Wie ist Ihr Verhältnis zu den Scorpions heute?

Roth: Das ist ausgezeichnet. Wenn wir uns sehen ist es immer wie ein Familientreffen. Es ist eigentlich so wie eine alte Ehe. Man kennt sich, man versteht sich, man braucht gar nicht viel reden.

Wie kommt es, dass Sie auf einem Underground-Festival wie dem Keep It True spielen?

Roth: Ganz einfach, weil die gefragt haben. Wenn uns jemand einlädt, irgendwo zu spielen, warum nicht? Ich spiele sehr gerne auf Festivals und das müsste dann schon irgendwas ganz Furchtbares sein, wenn ich da „nein“ sage.

Was kommt von Ihnen nach „Scorpions Revisited“?

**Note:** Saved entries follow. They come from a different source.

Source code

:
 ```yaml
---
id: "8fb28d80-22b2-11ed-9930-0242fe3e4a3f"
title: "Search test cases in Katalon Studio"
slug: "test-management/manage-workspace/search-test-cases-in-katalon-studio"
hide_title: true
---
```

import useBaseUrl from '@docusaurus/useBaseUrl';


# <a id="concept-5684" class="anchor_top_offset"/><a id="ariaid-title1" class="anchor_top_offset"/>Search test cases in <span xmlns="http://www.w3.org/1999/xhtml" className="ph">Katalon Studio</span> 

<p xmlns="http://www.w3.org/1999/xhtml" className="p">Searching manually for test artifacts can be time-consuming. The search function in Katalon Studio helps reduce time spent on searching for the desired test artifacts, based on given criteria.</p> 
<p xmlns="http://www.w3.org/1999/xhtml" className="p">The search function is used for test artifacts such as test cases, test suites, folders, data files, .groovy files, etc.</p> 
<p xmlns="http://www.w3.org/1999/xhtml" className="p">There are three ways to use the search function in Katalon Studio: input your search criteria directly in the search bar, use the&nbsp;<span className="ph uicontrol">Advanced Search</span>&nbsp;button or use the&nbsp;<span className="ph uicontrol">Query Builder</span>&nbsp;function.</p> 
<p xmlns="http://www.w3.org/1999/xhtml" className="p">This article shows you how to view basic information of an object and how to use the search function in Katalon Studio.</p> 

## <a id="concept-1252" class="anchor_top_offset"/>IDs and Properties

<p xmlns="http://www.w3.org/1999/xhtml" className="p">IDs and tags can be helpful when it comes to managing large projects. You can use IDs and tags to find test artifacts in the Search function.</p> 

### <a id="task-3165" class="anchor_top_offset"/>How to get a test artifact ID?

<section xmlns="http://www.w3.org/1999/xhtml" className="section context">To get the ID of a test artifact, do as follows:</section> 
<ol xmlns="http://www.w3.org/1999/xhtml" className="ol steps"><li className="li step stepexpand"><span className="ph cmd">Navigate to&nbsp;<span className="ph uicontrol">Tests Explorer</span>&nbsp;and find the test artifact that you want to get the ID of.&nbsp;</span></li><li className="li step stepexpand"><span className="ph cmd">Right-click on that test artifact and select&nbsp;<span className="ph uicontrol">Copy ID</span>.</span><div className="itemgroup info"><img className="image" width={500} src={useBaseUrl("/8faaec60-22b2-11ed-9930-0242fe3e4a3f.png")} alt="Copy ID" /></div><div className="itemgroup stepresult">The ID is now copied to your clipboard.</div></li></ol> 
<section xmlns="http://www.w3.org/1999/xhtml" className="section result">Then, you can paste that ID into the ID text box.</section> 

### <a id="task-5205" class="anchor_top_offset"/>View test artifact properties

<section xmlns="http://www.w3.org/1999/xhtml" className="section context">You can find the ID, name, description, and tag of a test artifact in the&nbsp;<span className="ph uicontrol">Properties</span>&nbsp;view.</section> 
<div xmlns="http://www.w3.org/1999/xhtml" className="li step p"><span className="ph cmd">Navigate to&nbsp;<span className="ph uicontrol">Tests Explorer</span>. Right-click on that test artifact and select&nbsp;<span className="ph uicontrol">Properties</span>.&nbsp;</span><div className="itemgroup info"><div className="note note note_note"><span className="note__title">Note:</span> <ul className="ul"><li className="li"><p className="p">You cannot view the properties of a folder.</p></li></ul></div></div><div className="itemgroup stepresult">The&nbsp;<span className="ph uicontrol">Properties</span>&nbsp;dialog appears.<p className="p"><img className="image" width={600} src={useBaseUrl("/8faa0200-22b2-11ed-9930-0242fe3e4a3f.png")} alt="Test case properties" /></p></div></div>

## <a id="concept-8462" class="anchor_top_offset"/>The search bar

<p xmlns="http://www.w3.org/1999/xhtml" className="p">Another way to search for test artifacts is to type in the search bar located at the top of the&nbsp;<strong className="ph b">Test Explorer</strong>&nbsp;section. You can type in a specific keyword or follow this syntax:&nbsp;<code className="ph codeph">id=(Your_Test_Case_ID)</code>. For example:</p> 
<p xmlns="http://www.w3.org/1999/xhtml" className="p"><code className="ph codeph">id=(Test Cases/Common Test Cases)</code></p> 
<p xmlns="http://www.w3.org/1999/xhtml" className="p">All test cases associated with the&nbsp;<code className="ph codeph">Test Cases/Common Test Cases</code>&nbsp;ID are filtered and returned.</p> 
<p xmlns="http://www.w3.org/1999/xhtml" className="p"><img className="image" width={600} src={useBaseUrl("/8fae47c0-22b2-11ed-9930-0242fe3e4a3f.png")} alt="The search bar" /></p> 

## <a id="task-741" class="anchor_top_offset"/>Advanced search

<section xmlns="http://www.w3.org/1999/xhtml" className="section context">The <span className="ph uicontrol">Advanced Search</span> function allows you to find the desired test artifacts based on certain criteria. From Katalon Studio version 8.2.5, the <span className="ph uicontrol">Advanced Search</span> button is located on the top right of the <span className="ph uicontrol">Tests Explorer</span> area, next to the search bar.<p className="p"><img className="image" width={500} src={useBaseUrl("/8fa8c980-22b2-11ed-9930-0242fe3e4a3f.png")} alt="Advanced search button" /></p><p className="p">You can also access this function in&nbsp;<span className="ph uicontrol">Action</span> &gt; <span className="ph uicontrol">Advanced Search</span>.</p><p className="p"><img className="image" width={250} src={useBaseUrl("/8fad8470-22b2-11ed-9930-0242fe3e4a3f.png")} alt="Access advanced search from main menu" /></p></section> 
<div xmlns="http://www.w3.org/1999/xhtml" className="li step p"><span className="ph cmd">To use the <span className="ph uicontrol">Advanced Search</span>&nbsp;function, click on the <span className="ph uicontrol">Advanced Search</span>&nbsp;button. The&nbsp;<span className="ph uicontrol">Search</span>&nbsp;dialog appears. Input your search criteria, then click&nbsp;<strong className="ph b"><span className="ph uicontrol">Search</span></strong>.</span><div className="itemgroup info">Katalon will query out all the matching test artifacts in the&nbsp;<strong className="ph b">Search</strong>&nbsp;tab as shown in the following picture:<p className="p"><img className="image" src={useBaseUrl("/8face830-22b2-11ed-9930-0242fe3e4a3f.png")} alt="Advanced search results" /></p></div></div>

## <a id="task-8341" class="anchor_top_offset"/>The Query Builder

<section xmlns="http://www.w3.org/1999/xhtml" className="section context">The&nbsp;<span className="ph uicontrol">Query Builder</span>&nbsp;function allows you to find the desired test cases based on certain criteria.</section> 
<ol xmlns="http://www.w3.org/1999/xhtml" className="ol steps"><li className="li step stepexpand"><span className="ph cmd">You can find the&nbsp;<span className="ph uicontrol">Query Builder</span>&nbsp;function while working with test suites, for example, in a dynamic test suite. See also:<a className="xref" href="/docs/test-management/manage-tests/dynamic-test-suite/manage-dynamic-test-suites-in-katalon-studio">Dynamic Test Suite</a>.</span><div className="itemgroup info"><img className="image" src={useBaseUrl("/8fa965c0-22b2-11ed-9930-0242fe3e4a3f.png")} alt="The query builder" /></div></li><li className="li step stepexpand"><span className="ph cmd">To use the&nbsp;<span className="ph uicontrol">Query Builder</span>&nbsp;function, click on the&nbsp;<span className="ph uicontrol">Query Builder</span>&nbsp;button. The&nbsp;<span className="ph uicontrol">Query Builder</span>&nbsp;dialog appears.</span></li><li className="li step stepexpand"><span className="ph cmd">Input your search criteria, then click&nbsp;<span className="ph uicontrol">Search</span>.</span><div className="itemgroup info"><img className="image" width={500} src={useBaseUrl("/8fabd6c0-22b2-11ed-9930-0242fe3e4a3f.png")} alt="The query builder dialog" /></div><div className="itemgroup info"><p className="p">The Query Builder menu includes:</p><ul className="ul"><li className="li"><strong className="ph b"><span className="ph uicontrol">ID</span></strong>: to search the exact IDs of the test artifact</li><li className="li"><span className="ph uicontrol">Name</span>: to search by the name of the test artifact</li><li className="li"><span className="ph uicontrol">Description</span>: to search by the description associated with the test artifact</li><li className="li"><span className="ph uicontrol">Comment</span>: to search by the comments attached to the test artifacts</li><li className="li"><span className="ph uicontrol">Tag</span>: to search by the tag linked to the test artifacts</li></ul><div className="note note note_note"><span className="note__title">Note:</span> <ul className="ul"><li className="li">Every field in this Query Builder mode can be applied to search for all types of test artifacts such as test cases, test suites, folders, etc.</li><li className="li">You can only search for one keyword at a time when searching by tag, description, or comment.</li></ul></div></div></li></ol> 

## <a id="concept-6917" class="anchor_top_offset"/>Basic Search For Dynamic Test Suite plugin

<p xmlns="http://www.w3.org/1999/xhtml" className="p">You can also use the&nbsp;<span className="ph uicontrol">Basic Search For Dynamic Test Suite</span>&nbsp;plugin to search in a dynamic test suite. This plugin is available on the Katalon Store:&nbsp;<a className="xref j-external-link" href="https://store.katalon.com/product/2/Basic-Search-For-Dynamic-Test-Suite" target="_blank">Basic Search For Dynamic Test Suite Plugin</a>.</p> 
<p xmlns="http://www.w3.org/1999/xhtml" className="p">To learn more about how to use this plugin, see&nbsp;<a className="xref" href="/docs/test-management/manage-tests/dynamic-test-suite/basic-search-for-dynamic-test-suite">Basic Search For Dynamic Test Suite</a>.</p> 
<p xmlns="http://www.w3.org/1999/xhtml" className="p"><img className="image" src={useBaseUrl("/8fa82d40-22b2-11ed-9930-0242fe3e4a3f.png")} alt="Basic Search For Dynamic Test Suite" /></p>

Roth: Im Februar kommt die „Sunflower Jam“ auf DVD raus, das war eine große Charity-Show 2012 in der Royal Albert Hall. Da habe ich mit Brian May, John Paul Jones, Bruce Dickinson, Alice Cooper, Ian Paice und einer ganzen Menge anderer gespielt. Dann kommt demnächst eine Jimi-Hendrix-Tribute-Show mit Steve Vai und Steve Morse, die wir letztes Jahr auf einem französischen Festival aufgenommen haben. Und im Februar spielen wir in Japan, unter anderem in Tokio in der gleichen Halle, in der wir mit den Scorpions „Tokyo Tapes“ aufgenommen haben. Diese Halle soll abgerissen werden für die Olympischen Spiele. Als ich das gehört habe, wollte ich da nochmal spielen. Das werden wir aufnehmen für eine „Tokyo Tapes Revisited“-DVD. Danach möchte ich mich an eine neue Platte setzen, die ich schon komponiert habe, aber noch aufnehmen muss. Die wird dann eher nicht wie die Scorpions klingen, das wird melodiöser Rock mit einem leichten Klassik-Touch.